Opportunities for Blue Carbon in Queensland and where to act

These are some of the opportunities for blue carbon in QLD and where to act: 

  • Mangrove forests and seagrass meadows within the GBR catchments hold a blue carbon stock of over 111 million tonnes of carbon, which is equivalent to the annual emissions of ~87 million cars.
  • These ecosystems would sequester ~251 million tonnes CO2 equivalent by 2100.
  • Six Local Government Areas hold almost 70% of all the blue carbon in the Great Barrier Reef catchments. The top six blue carbon hotspots include the Cook Shire, Livingstone Shire, Gladstone Regional, Burdekin Shire, Isaac Regional and Whitsunday Regional.
  • If considering the Natural Resource Management (NRM) regions, Cape York and Fitzroy regions hold more than 60% (~130 million tonnes of carbon) of the predicted carbon stocks.

What drives the distribution of Blue Carbon in the coastal wetlands within GBR catchments?

Datasets from soil carbon sampled across mangrove forests and seagrass meadows were used to model soil carbon stocks in the GBR catchments.

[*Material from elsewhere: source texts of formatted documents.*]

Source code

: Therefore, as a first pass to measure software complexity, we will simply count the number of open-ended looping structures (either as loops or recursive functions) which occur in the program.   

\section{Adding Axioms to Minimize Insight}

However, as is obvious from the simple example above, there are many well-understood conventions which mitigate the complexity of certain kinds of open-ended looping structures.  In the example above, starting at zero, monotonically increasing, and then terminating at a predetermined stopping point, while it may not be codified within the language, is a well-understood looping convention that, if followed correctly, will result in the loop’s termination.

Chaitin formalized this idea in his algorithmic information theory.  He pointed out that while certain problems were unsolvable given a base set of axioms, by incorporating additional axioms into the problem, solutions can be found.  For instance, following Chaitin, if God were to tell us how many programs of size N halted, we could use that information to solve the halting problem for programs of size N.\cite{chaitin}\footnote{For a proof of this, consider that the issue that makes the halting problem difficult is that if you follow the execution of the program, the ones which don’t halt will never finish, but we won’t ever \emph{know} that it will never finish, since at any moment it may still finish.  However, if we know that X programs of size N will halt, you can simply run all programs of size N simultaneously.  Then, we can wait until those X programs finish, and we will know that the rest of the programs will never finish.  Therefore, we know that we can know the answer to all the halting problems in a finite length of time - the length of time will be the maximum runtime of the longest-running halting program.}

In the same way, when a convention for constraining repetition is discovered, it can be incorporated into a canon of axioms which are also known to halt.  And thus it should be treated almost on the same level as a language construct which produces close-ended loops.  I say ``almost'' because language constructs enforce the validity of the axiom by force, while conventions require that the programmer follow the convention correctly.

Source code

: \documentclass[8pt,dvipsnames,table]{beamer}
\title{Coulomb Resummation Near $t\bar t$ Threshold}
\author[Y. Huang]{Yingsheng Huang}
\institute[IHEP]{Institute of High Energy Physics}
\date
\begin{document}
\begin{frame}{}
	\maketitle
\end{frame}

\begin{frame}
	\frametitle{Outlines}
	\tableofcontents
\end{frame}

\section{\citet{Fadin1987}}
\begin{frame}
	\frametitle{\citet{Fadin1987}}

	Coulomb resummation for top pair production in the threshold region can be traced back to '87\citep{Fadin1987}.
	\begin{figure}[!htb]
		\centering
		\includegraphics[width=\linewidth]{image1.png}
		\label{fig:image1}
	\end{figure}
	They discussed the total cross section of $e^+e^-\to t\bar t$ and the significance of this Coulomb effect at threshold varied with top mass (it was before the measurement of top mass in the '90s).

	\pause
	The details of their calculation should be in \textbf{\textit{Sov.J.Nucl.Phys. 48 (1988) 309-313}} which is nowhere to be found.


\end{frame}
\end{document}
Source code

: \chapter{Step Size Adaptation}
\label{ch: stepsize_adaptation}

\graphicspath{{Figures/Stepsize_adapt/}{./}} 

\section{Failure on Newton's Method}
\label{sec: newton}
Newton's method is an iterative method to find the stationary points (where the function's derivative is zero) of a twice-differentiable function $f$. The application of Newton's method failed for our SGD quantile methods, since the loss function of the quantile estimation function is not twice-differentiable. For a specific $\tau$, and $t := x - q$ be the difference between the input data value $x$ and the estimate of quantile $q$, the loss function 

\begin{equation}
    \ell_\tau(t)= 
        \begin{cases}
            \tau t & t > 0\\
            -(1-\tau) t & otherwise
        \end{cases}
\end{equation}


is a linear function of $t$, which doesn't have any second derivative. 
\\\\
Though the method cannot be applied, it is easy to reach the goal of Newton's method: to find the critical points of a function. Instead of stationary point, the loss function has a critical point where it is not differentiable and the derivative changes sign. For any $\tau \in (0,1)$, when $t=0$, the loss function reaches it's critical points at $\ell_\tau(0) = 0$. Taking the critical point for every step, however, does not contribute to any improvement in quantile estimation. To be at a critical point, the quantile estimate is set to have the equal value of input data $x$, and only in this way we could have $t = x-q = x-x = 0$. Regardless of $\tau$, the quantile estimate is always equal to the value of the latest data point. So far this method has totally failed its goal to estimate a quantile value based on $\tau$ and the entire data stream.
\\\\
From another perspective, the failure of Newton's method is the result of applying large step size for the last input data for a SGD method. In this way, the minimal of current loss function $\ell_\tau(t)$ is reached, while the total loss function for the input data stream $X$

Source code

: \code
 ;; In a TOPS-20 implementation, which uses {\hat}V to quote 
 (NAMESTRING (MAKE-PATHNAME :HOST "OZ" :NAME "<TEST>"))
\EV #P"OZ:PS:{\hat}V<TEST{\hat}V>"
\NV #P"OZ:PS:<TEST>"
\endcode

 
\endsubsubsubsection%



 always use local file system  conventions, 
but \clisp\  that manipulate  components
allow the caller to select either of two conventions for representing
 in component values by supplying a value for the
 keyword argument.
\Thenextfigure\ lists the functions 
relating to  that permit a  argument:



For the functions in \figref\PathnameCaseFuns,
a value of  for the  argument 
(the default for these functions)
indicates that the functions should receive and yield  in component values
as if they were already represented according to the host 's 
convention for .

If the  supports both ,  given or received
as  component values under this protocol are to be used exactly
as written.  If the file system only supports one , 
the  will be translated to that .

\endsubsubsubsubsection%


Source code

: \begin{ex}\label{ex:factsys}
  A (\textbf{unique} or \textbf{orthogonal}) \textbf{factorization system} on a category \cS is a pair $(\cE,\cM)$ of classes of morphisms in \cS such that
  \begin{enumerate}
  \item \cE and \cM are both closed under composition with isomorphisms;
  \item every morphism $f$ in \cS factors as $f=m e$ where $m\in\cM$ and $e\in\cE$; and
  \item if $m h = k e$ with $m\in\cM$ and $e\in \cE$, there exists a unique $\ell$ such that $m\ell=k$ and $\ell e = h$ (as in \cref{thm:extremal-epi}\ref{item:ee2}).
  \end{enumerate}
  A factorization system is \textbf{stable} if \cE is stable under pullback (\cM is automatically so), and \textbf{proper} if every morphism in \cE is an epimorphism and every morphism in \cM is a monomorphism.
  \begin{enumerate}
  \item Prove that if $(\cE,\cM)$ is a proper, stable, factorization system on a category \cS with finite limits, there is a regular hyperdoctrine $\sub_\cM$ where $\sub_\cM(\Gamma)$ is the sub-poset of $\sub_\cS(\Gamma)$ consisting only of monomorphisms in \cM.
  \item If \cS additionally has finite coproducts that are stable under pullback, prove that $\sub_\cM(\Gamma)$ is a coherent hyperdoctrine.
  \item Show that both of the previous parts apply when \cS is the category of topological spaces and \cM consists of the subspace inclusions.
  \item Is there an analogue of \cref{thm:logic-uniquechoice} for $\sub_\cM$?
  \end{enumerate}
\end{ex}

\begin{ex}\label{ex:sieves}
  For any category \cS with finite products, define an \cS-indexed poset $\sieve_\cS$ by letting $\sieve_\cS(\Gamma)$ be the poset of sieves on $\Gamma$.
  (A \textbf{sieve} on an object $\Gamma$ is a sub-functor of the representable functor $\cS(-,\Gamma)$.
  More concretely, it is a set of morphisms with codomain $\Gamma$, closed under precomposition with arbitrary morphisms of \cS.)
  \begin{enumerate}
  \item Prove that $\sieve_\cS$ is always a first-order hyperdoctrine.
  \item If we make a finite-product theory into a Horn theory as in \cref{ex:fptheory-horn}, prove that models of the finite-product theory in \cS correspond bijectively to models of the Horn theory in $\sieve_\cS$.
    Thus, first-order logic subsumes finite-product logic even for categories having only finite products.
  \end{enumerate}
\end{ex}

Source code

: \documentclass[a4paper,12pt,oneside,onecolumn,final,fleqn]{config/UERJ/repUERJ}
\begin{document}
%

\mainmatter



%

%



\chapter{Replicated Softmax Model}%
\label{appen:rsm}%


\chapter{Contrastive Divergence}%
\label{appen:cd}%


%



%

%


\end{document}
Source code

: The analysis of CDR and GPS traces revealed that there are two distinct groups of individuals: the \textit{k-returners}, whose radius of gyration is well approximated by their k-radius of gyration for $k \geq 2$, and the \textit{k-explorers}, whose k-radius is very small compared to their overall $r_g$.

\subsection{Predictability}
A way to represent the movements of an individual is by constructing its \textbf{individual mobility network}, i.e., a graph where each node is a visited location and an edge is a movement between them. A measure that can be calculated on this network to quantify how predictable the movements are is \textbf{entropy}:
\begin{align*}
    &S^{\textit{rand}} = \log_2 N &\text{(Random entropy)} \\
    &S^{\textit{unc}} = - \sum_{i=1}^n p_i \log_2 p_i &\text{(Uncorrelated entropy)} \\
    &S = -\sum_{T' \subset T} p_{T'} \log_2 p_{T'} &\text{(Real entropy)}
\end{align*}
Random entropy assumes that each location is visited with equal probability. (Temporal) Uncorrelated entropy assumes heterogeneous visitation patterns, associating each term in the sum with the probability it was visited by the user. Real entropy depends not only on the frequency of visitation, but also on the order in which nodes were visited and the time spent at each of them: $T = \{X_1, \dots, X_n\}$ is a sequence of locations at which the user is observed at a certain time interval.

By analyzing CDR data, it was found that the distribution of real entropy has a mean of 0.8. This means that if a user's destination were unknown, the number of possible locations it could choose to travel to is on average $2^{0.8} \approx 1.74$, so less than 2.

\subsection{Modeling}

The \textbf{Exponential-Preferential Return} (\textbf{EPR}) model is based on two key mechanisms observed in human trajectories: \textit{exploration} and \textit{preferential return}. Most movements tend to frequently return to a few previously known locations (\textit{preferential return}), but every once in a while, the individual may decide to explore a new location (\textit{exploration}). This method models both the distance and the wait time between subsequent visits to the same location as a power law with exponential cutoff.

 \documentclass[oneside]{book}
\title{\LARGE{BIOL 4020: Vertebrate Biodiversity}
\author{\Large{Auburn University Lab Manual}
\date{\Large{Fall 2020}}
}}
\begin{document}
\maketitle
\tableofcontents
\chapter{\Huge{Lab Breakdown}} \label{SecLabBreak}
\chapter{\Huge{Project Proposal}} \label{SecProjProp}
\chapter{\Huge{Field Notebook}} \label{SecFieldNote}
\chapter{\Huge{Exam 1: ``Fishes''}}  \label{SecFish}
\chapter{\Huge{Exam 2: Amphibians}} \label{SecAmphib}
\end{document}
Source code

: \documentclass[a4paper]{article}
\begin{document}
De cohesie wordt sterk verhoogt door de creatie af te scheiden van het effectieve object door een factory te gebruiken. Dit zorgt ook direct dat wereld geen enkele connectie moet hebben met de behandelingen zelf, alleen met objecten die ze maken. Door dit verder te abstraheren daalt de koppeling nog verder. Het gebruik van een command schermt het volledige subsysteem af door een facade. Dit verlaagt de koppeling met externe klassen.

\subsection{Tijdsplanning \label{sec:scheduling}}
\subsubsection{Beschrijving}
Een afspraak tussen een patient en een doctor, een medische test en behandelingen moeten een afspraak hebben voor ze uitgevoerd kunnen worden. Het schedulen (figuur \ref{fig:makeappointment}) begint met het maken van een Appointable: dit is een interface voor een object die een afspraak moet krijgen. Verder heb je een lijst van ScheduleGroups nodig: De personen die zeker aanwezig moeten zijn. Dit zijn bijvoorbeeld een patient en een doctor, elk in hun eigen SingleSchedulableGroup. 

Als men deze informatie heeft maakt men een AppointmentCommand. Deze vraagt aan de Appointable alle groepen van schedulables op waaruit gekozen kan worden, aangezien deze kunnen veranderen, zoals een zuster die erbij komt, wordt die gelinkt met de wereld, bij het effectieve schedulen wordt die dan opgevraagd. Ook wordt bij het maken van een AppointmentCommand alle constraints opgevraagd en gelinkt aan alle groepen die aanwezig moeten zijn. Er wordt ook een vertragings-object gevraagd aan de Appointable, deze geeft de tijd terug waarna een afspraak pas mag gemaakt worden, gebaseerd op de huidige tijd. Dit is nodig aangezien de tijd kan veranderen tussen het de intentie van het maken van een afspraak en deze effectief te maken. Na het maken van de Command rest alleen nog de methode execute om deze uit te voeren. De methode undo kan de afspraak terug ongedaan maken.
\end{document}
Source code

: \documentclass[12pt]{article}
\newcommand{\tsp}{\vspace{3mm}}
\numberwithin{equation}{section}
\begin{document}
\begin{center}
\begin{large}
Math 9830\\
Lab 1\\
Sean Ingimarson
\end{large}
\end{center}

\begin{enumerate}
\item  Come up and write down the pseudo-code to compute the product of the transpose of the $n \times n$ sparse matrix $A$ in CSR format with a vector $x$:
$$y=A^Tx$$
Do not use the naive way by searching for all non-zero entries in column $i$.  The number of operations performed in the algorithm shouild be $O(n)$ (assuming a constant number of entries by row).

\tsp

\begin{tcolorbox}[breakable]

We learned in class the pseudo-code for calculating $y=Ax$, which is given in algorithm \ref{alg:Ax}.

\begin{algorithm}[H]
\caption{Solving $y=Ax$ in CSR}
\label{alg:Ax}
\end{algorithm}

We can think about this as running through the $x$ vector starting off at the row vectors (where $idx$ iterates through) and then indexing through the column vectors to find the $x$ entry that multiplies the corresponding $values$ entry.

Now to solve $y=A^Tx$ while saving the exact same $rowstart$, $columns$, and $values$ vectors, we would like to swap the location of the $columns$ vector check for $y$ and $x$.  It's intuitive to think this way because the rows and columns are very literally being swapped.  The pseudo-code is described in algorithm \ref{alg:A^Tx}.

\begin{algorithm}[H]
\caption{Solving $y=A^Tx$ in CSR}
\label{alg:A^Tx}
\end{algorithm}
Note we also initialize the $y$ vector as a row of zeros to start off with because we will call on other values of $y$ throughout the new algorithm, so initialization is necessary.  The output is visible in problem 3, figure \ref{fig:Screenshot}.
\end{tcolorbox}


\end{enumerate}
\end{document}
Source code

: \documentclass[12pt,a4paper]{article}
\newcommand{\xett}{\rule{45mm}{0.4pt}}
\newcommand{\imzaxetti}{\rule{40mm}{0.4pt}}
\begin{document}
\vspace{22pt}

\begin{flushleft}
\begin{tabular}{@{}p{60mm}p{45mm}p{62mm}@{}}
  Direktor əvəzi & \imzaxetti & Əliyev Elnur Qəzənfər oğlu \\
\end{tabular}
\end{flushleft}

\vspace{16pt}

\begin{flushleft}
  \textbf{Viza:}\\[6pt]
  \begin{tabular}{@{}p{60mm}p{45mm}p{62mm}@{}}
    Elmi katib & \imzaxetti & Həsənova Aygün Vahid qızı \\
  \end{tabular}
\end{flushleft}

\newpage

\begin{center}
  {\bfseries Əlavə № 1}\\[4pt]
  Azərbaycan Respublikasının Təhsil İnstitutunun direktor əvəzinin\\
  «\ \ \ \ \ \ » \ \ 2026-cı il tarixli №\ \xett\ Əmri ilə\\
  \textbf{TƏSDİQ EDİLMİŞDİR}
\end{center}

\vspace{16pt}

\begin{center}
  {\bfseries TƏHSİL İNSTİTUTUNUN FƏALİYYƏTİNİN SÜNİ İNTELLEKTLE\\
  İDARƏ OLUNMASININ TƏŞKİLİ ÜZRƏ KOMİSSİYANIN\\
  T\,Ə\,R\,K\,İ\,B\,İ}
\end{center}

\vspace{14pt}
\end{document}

The information was combined with data on seventeen biophysical and anthropogenic predictors known to influence carbon distribution in coastal wetland to understand what drives the variability in blue carbon soil stocks and create a heat map of blue carbon soil stocks within the GBR catchments. 

The findings were as follows:

  • Final combination of variables explained 78% and 51% of the variation in soil organic carbon stocks in mangrove forests and seagrass meadows across the GBR catchments.
  • Climatic variable such as temperature, rainfall and solar radiation showed a strong contribution in accounting for variation in soil carbon in mangrove forests.
  • Annual average temperatures showed a positive relationship with soil carbon stocks up to 23.8 °C where there was a decrease in soil carbon stock followed by a dramatic increase at 26 °C. 
  • Rainfall was also positively related to soil carbon up to around 200mm followed by another peak at around 300 m.
  • Solar radiation displayed a negative relationship with soil carbon stocks.
  • Soil carbon stocks from terrestrial ecosystems were also influential with a negative relationship with soil carbon stocks in mangrove forests. 
  • Variable response in the variation of soil carbon in mangrove forests, which corresponded to the complexity of the processes associated with human-related activities.
  • Overall tendency of decrease in carbon stocks as distance to the estuary increases.
  • Elevation also influenced soil carbon in mangrove forests with soil carbon increasing at higher elevations. 

In conclusion

Queensland’s Blue Carbon Program builds QLD’s Blue Carbon future and expands carbon farming through development of a new Blue Carbon market. In our next article, GRT will evaluate the importance of erosion control in the carbon cycle and show how its work on erosion control could generate carbon credits under programs such as the Queensland Blue Carbon Program.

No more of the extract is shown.